スウェーデンは1980年の国民投票で原発停止の方針を決めたが、その後、原子炉12基のうち2基だけが閉鎖された。同国では電力供給の約半分を原発に依拠している。政府は今回の政策転換に伴い「原発撤廃法と核技術に関する禁止法は廃止される」と述べた。
欧州では英国、フランス、ポーランドなどが新規原子炉建設を計画中だ。フィンランドは最近、過去10年間で欧州初の原発建設に踏み切った。欧州各国に原発回帰の動きを広げているのは、地球温暖化対策だけでなく、天然ガスの最大の供給国ロシアが資源を政治的意図の道具にする傾向への警戒もあるからだ。ロシアとウクライナの対立に端を発した先月の欧州向け天然ガス供給停止問題では、危機的状況に陥ったブルガリアやスロバキアが廃炉にした原発の再稼働を検討した。
一方、ドイツではシュレーダー前政権が00年に脱原発の方針を決め、2020年ごろまでに国内のすべての原発を停止する方針を02年に法制化した。05年秋に発足したメルケル政権は、大連立内閣の政策協定で脱原発維持を決めている。また、スペインのサパテロ首相は昨年6月、既存原発を刷新せず、原発を段階的に廃止する方針を表明した。原子力発電を脱二酸化炭素の「クリーンエネルギー」と位置づける考え方に対し、原発の安全性の問題を重視する環境団体から強い反発がある。

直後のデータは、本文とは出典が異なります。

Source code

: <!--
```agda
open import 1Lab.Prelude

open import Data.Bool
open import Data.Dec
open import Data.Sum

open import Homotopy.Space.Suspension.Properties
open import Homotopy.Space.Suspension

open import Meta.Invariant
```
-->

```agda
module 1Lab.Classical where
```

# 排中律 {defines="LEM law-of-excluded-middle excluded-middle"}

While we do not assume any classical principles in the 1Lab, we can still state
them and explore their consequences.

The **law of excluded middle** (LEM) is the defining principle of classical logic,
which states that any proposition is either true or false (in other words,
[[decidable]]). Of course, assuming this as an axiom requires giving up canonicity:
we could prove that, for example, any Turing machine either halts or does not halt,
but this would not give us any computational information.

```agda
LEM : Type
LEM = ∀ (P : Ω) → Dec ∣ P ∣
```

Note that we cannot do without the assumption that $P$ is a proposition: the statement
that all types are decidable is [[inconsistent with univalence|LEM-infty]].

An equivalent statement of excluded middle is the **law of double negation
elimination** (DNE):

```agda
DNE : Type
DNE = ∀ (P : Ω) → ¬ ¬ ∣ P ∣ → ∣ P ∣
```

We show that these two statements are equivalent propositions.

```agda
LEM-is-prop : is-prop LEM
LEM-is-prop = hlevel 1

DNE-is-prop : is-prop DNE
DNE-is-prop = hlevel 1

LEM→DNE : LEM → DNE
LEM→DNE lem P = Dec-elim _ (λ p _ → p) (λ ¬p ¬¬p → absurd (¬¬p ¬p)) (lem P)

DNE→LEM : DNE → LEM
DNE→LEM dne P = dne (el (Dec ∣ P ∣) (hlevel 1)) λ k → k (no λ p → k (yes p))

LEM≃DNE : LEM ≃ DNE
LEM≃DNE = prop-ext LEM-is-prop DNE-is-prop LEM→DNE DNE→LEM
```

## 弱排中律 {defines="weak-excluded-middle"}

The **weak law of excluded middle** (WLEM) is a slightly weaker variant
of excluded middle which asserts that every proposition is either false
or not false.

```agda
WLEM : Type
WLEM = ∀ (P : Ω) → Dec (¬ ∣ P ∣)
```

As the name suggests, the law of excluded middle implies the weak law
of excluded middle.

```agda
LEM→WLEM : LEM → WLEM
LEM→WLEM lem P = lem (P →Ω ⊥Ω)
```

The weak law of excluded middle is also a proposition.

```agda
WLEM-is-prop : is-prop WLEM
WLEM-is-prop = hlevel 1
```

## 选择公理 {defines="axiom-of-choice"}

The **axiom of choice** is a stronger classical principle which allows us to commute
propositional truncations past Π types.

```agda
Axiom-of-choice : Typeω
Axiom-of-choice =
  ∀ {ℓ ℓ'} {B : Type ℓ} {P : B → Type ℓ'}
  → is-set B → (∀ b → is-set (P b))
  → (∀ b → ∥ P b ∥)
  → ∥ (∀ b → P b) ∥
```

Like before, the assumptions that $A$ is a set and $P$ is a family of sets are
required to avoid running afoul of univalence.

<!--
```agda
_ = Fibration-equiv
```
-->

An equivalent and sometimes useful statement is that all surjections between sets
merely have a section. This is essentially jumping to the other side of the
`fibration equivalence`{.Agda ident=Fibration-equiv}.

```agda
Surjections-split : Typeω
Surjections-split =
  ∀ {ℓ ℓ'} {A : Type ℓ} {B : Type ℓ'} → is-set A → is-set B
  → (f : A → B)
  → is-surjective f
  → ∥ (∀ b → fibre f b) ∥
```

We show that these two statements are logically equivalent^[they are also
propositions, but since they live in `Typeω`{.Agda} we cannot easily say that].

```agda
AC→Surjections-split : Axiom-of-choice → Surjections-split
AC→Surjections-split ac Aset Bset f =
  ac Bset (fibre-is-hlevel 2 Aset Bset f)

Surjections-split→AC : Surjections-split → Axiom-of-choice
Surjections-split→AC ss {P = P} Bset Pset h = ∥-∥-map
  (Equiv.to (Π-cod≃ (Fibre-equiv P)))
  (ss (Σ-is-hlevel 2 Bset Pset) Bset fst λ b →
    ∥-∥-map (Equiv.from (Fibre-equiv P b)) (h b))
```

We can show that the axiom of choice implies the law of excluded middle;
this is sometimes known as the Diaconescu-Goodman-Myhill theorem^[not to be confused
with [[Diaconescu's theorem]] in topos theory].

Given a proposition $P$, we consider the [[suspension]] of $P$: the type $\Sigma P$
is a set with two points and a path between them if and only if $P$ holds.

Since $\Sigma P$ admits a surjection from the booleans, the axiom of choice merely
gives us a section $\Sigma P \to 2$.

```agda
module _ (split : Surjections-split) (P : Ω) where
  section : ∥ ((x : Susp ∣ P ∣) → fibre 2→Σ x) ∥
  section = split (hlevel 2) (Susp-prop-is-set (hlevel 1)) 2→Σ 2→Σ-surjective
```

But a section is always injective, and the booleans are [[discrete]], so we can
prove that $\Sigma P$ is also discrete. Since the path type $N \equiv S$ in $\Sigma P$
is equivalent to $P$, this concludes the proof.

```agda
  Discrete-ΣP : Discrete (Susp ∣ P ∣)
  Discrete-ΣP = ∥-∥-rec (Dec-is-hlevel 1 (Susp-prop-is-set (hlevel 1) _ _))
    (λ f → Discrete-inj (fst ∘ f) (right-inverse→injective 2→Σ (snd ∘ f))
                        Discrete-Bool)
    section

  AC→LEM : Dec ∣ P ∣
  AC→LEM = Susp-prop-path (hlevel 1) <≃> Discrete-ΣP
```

その一方で環境保護対策で先進国と評価されてきた北欧・スウェーデンで、脱原発政策放棄が鮮明になったことは国際世論にかなりの影響を与えそうだ。"
2月25日asahi.com
”イタリア、脱原発政策を転換 仏と原発建設協力協定署名。イタリアにはかつて4カ所の原発があったが、87年の国民投票で当時の原発関連法の廃止に80%が賛成し、閉鎖。その後、国内でまかない切れない電力を仏やスイスから輸入しており、07年は約30%を輸入に頼っていた。”
平塚市と同じ程度30万らいの人口のアイスランドではは2月1日、社会民主同盟シグルザルドッティル氏が緑の党と組んで首相になった。wikiによれば”2008年の金融危機でアイスランドは未曾有の危機に襲われ、ホルデ(前首相)が福祉予算削減の検討を表明したのに対し、失業保険や年金を扱う社会問題相の立場からこれに抵抗し国民の人気が高まった。”同性婚の認められているアイスランド、氏は女性だが、女性と結婚しているという。